Online comment: Stricter control by an independent authority must replace self-regulation

Fundraising self-regulation has not worked and to blame the media for charities being in the news for all the wrong reasons is mistaken, argues charity lawyer, Michele Todd

Michele Todd
Michele Todd

The recent warning to charities from the head of the Charity Commission not to 'hound' people for money is long overdue if the sector is to win back public trust and respect.

The commission's chair, William Shawcross, has highlighted particular causes for public concern – aggressive targeting of the elderly, vulnerable and known benefactors by letters, nuisance calls and emails, and street fundraisers ('chuggers').

According to Shawcross, such practices have generated the widespread opinion that charities have lost sight of their values. Add the recent scandals surrounding Kids Company’s alleged financial mismanagement and Age UK’s recommending of an uncompetitive energy tariff to older people and it is plain to see why the third sector’s reputation is at its lowest ebb for many years.

What is needed is not just decisive action to address the concerns of those who support charities, but for this to be seen to be done.

With this in mind, there is no choice but to take a tougher line to prevent people being hounded on the street or in their own homes. Quite simply, self-regulation has not worked and to blame the media for charities being in the news for all the wrong reasons is mistaken.

While misbehaviour is confined to 'a few bad eggs', as Shawcross describes them, their actions have impacted on and tainted everyone – including organisations with scrupulously high standards. Unfortunately, smaller charities, or those less immediately attractive to donors, might be disproportionately hit by public antipathy.

At the very least, charities must be banned from certain forms of fundraising - notably cold-calling, chugging and other uninvited approaches, if they break much-needed stricter rules on their delivery.

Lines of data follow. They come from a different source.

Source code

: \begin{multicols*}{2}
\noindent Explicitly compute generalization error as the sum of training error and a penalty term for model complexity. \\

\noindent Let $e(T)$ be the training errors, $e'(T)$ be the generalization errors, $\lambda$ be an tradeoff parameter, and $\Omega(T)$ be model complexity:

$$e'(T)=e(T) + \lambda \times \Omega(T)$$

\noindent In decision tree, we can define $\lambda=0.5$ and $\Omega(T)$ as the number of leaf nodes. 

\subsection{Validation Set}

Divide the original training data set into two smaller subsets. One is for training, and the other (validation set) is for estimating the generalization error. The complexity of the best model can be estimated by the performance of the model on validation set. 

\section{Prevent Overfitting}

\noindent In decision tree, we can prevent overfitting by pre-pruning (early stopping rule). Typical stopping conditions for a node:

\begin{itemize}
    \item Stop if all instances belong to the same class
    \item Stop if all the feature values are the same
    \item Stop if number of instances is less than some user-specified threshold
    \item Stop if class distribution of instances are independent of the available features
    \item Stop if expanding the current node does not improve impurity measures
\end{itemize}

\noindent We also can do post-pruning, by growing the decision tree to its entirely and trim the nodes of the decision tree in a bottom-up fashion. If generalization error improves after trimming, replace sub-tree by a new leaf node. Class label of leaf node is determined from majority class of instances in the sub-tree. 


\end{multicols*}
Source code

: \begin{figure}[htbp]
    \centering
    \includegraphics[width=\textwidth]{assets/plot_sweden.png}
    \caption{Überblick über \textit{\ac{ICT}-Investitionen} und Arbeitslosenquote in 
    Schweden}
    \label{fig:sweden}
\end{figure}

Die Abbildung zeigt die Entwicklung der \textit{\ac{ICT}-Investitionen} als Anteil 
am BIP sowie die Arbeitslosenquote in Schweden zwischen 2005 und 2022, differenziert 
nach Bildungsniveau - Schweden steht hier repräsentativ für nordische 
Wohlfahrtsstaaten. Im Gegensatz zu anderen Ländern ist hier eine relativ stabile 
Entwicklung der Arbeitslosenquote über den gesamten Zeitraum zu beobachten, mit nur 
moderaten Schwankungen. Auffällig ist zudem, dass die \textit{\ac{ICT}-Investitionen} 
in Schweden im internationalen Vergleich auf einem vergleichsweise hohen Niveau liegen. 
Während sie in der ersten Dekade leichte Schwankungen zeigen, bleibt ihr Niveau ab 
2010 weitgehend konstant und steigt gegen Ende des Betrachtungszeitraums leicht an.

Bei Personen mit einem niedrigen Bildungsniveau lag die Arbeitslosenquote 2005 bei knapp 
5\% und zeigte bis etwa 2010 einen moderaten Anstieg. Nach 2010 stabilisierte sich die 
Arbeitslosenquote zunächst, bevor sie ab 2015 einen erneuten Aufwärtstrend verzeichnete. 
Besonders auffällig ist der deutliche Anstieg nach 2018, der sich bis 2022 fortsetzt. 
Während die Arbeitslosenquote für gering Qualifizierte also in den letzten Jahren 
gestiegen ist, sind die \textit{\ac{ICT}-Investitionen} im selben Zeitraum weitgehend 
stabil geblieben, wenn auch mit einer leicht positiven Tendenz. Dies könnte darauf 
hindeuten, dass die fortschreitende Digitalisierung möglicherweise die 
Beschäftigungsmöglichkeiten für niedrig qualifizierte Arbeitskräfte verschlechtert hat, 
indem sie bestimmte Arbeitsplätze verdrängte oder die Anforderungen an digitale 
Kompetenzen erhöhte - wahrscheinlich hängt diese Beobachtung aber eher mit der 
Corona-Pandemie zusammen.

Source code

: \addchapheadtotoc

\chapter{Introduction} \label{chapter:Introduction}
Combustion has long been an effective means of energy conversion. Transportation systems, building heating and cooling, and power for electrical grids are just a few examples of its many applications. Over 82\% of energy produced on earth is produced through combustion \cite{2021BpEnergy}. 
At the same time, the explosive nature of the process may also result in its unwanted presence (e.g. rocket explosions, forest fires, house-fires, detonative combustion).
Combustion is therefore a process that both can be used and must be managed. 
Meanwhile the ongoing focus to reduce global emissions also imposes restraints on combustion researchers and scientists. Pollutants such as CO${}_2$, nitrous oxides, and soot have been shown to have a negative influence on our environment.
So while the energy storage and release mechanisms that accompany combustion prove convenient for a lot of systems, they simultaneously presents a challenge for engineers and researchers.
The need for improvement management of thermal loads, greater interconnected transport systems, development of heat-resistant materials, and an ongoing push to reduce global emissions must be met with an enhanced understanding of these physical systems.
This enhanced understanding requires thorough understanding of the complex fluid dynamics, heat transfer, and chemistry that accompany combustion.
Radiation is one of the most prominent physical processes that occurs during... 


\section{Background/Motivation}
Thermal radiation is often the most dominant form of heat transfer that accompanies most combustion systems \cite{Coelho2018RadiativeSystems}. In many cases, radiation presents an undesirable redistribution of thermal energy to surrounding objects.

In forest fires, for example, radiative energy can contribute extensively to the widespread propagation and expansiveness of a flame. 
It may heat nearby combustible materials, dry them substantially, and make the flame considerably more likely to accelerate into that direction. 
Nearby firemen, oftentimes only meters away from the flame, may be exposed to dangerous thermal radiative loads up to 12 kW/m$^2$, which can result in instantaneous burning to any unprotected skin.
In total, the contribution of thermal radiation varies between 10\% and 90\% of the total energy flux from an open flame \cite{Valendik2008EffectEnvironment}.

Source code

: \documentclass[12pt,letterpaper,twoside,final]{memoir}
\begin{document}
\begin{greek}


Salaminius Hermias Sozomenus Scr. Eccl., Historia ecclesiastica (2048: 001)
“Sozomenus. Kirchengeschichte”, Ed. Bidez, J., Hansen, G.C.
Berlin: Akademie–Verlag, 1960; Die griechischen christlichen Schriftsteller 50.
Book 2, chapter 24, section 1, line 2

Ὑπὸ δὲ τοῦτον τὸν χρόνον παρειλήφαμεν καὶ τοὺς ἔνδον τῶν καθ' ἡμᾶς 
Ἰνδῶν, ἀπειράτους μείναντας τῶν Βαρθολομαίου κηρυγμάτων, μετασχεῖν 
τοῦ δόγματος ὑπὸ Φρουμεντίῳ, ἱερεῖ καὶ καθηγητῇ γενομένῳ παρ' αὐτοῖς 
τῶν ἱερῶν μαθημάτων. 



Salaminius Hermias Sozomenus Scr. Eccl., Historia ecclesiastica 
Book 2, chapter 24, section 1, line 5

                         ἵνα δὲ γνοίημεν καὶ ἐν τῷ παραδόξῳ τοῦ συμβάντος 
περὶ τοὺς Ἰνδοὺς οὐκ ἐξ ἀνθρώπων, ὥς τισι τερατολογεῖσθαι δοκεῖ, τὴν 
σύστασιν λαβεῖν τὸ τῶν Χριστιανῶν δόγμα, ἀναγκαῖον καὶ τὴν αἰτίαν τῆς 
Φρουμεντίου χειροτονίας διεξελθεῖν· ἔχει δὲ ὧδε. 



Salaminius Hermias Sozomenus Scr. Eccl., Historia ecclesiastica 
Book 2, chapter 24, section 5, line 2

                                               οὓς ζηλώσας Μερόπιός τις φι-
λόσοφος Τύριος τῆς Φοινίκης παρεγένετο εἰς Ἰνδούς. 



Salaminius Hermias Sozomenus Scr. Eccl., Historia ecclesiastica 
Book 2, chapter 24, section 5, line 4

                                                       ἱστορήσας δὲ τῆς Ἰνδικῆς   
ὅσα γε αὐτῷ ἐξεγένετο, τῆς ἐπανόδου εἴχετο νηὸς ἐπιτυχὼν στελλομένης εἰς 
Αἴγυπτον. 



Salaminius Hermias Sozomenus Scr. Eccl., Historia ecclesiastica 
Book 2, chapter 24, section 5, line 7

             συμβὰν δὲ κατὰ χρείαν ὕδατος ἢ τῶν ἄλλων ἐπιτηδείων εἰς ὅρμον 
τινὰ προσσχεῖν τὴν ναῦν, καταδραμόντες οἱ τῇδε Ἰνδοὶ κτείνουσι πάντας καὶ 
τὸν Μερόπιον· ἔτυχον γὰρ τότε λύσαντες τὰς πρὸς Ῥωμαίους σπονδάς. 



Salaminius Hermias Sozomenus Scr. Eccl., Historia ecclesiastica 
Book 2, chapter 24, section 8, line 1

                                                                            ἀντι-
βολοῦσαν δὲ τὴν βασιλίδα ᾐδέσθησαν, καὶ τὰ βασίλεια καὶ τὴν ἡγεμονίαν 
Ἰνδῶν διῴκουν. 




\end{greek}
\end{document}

Repeat offenders should be shut down, with greater personal liability for negligent trustees. This is not said lightly, as I have been a charity trustee myself for many years, but public protection must be top priority.

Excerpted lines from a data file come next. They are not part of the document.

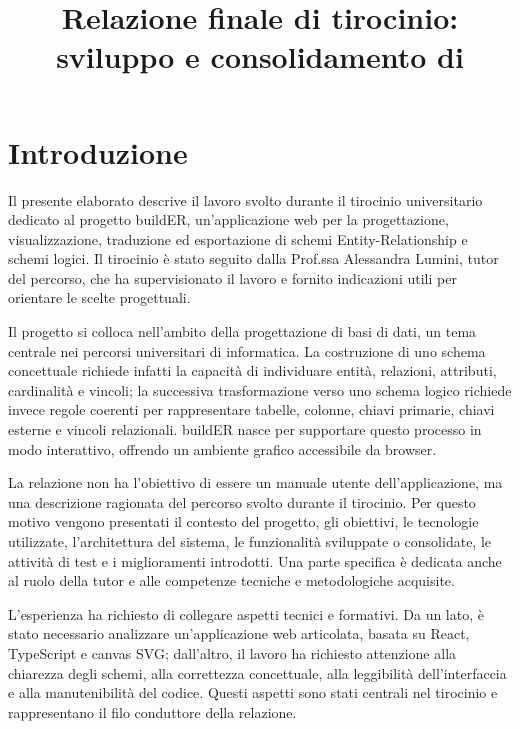 \documentclass{unipd-thesis-modern}
\title{Relazione finale di tirocinio:\\ sviluppo e consolidamento di \builder}
\author{\placeholder{Nome e cognome studente}}
\newcommand{\builder}{buildER}
\begin{document}

\makecover
\cleardoublepage

{\hypersetup{linkcolor=black}
\tableofcontents}
\cleardoublepage

\mainmatter

\chapter{Introduzione}

Il presente elaborato descrive il lavoro svolto durante il tirocinio universitario dedicato al progetto \builder, un'applicazione web per la progettazione, visualizzazione, traduzione ed esportazione di schemi Entity-Relationship e schemi logici. Il tirocinio è stato seguito dalla Prof.ssa Alessandra Lumini, tutor del percorso, che ha supervisionato il lavoro e fornito indicazioni utili per orientare le scelte progettuali.

Il progetto si colloca nell'ambito della progettazione di basi di dati, un tema centrale nei percorsi universitari di informatica. La costruzione di uno schema concettuale richiede infatti la capacità di individuare entità, relazioni, attributi, cardinalità e vincoli; la successiva trasformazione verso uno schema logico richiede invece regole coerenti per rappresentare tabelle, colonne, chiavi primarie, chiavi esterne e vincoli relazionali. \builder{} nasce per supportare questo processo in modo interattivo, offrendo un ambiente grafico accessibile da browser.

La relazione non ha l'obiettivo di essere un manuale utente dell'applicazione, ma una descrizione ragionata del percorso svolto durante il tirocinio. Per questo motivo vengono presentati il contesto del progetto, gli obiettivi, le tecnologie utilizzate, l'architettura del sistema, le funzionalità sviluppate o consolidate, le attività di test e i miglioramenti introdotti. Una parte specifica è dedicata anche al ruolo della tutor e alle competenze tecniche e metodologiche acquisite.

L'esperienza ha richiesto di collegare aspetti tecnici e formativi. Da un lato, è stato necessario analizzare un'applicazione web articolata, basata su React, TypeScript e canvas SVG; dall'altro, il lavoro ha richiesto attenzione alla chiarezza degli schemi, alla correttezza concettuale, alla leggibilità dell'interfaccia e alla manutenibilità del codice. Questi aspetti sono stati centrali nel tirocinio e rappresentano il filo conduttore della relazione.
\end{document}
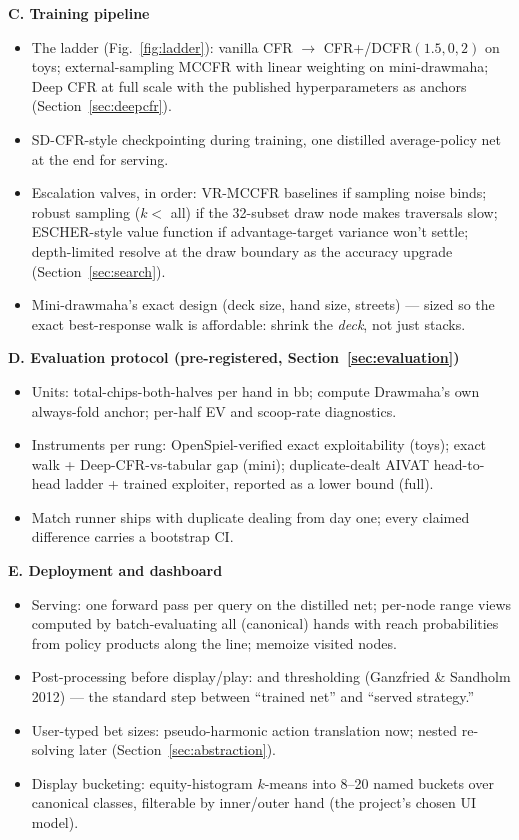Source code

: \textbf{C. Training pipeline}
\begin{itemize}
\item The ladder (Fig.~\ref{fig:ladder}): vanilla CFR $\to$ CFR+/DCFR$(1.5,0,2)$ on toys; external-sampling MCCFR with linear weighting on mini-drawmaha; Deep CFR at full scale with the published hyperparameters as anchors (Section~\ref{sec:deepcfr}).
\item SD-CFR-style checkpointing during training, one distilled average-policy net at the end for serving.
\item Escalation valves, in order: VR-MCCFR baselines if sampling noise binds; robust sampling ($k<$ all) if the 32-subset draw node makes traversals slow; ESCHER-style value function if advantage-target variance won't settle; depth-limited resolve at the draw boundary as the accuracy upgrade (Section~\ref{sec:search}).
\item[$\circ$] Mini-drawmaha's exact design (deck size, hand size, streets) --- sized so the exact best-response walk is affordable: shrink the \emph{deck}, not just stacks.
\end{itemize}

\textbf{D. Evaluation protocol (pre-registered, Section~\ref{sec:evaluation})}
\begin{itemize}
\item Units: total-chips-both-halves per hand in bb; compute Drawmaha's own always-fold anchor; per-half EV and scoop-rate diagnostics.
\item Instruments per rung: OpenSpiel-verified exact exploitability (toys); exact walk + Deep-CFR-vs-tabular gap (mini); duplicate-dealt AIVAT head-to-head ladder + trained exploiter, reported as a lower bound (full).
\item Match runner ships with duplicate dealing from day one; every claimed difference carries a bootstrap CI.
\end{itemize}

\textbf{E. Deployment and dashboard}
\begin{itemize}
\item Serving: one forward pass per query on the distilled net; per-node range views computed by batch-evaluating all (canonical) hands with reach probabilities from policy products along the line; memoize visited nodes.
\item Post-processing before display/play:  and thresholding (Ganzfried \& Sandholm 2012) --- the standard step between ``trained net'' and ``served strategy.''
\item User-typed bet sizes: pseudo-harmonic action translation now; nested re-solving later (Section~\ref{sec:abstraction}).
\item Display bucketing: equity-histogram $k$-means into 8--20 named buckets over canonical classes, filterable by inner/outer hand (the project's chosen UI model).
\end{itemize}

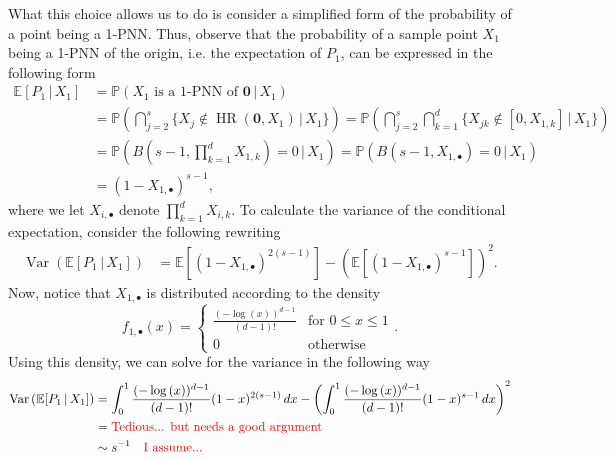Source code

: \documentclass[letterpaper,10pt]{article}
\numberwithin{equation}{section}
\numberwithin{thm}{section}
\newcommand{\1}{\mathbb{1}}
\begin{document}
What this choice allows us to do is consider a simplified form of the probability of a point being a 1-PNN.
Thus, observe that the probability of a sample point $X_1$ being a 1-PNN of the origin, i.e. the expectation of $P_1$, can be expressed in the following form
\begin{equation*}
	\begin{aligned}
		\mathbb{E}[P_1 \, | \, X_1]
		 & = \mathbb{P}(X_1 \text{ is a 1-PNN of } \mathbf{0} \, | \, X_1)                                            \\
		 & = \mathbb{P}\left(\bigcap_{j = 2}^{s} \{X_j \not\in \operatorname{HR}(\mathbf{0}, X_1)\, | \, X_1\}\right)
		= \mathbb{P}\left(\bigcap_{j = 2}^{s}\bigcap_{k = 1}^{d} \{X_{jk} \not\in [0, X_{1,k}]\, | \, X_1\}\right)    \\
		 & = \mathbb{P}\left(B\left(s - 1, \prod_{k = 1}^{d} X_{1,k}\right) = 0\, | \, X_1\right)
		= \mathbb{P}\left(B\left(s - 1, X_{1, \bullet}\right) = 0\, | \, X_1\right)                                   \\
		 & = (1-X_{1, \bullet})^{s-1},
	\end{aligned}
\end{equation*}
where we let $X_{i,\bullet}$ denote $\prod_{k = 1}^{d} X_{i,k}$.
To calculate the variance of the conditional expectation, consider the following rewriting
\begin{equation*}
	\begin{aligned}
		\operatorname{Var}\left(\mathbb{E}[P_1 \, | \, X_1]\right)
		 & = \mathbb{E}[(1-X_{1, \bullet})^{2(s-1)}] - \left(\mathbb{E}[(1-X_{1, \bullet})^{s-1}]\right)^2.
	\end{aligned}
\end{equation*}
Now, notice that $X_{1,\bullet}$ is distributed according to the density
\begin{equation*}
	f_{1, \bullet}(x) = \begin{cases}
		\frac{(-\log{(x)})^{d-1}}{(d-1)!} & \text{for } 0\leq x \leq 1 \\
		0                                 & \text{otherwise}
	\end{cases}.
\end{equation*}
Using this density, we can solve for the variance in the following way
\begin{equation*}
	\begin{aligned}
		\operatorname{Var}\left(\mathbb{E}[P_1 \, | \, X_1]\right)
		 & = \int_{0}^{1} \frac{(-\log{(x)})^{d-1}}{(d-1)!} (1-x)^{2(s-1)} \, dx - \left(\int_{0}^{1} \frac{(-\log{(x)})^{d-1}}{(d-1)!}(1-x)^{s-1} \, dx\right)^2 \\
		 & = {\color{red}\text{Tedious... but needs a good argument}}                                                                                             \\
		 & \sim s^{-1} \quad {\color{red} \text{I assume...}}
	\end{aligned}
\end{equation*}
\end{document}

Beyond this, serious consideration should be given to prohibiting some practices altogether. Despite there being many calls for it to be outlawed, chuggers continue to ply our high streets. They wouldn’t be there if they weren’t commercially viable, short-term – which probably means that, to a greater or lesser extent, they are pressuring people into handing over their details. However, their presence is a toxic one for charities long-term - and everyone will win if this ‘highway robbery’ is stopped or, at least, severely curtailed.

Visibly stricter regulation is needed as a priority - ideally following a high profile public consultation to establish exactly which fundraising techniques are acceptable.

The organisation and subsequent inspection, administration and enforcement of any new rules demand a robust, properly-funded, independent regulator. The big question is who would take on the responsibility?

Even if given the greater powers required, our almost nominal charity regulator, the Charity Commission, is too overextended to exercise them in its present form. The commission’s website says, "We register and regulate charities in England and Wales, to ensure that the public can support charities with confidence", but this is clearly not being achieved.

In recent years, successive governments have steadily underfunded, undermined, overruled and overstretched the commission to the point where it struggles to fulfil its brief. At the same time, the third sector has been forced to deliver previously publicly-financed services - hence more aggressive fundraising. This contradiction was always going to lead to less effective supervision at the very time it was required most.

To ensure control, the Charity Commission should be re-equipped, empowered and properly funded as an effective regulator – guiding and advising, enforcing standards and imposing proper sanctions - independent of political concerns.

These moves would lead to widespread complaints but only organisations that have anything to fear from a stricter regulatory regime are the ‘bad eggs’ Shawcross’ refers to -  while those that already operate transparently and with high standards will reap enormous benefits.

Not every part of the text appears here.